──────── Data shown ────────

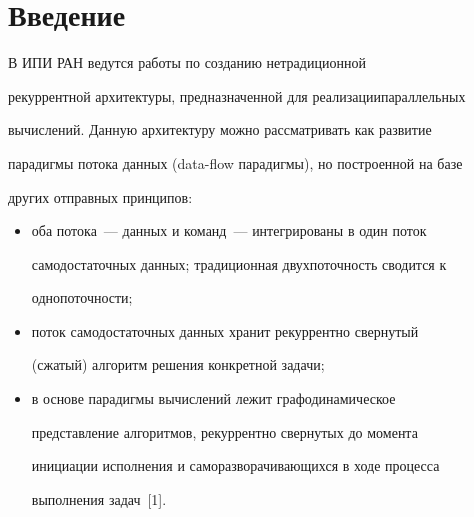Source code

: 




 \thispagestyle{empty}


 


 \vspace*{-3pt}





\section{Введение}


      


      В ИПИ РАН ведутся работы по созданию нетрадиционной 


рекуррентной архитектуры, предназначенной для реализации\linebreak параллельных 


вычислений. Данную архитектуру можно рас\-смат\-ри\-вать как развитие 


парадигмы потока данных (data-flow па\-ра\-диг\-мы), но построенной на базе 


других отправных принципов:


      \begin{itemize}


      \item


оба потока~--- данных и команд~--- интегрированы в один поток 


самодостаточных данных; традиционная двухпоточность сводится к 


однопоточности;


\item поток самодостаточных данных хранит рекуррентно свернутый 


(сжатый) алгоритм решения конкретной задачи;


\item в основе парадигмы вычислений лежит графодинамическое 


представление алгоритмов, рекуррентно свернутых до момента 


инициации исполнения и саморазворачивающихся в ходе процесса 


выполнения задач~[1].


\end{itemize}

────────

Identify each line in the records above containing the word "потока"; copy those lines.

парадигмы потока данных (data-flow па\-ра\-диг\-мы), но построенной на базе 
оба потока~--- данных и команд~--- интегрированы в один поток 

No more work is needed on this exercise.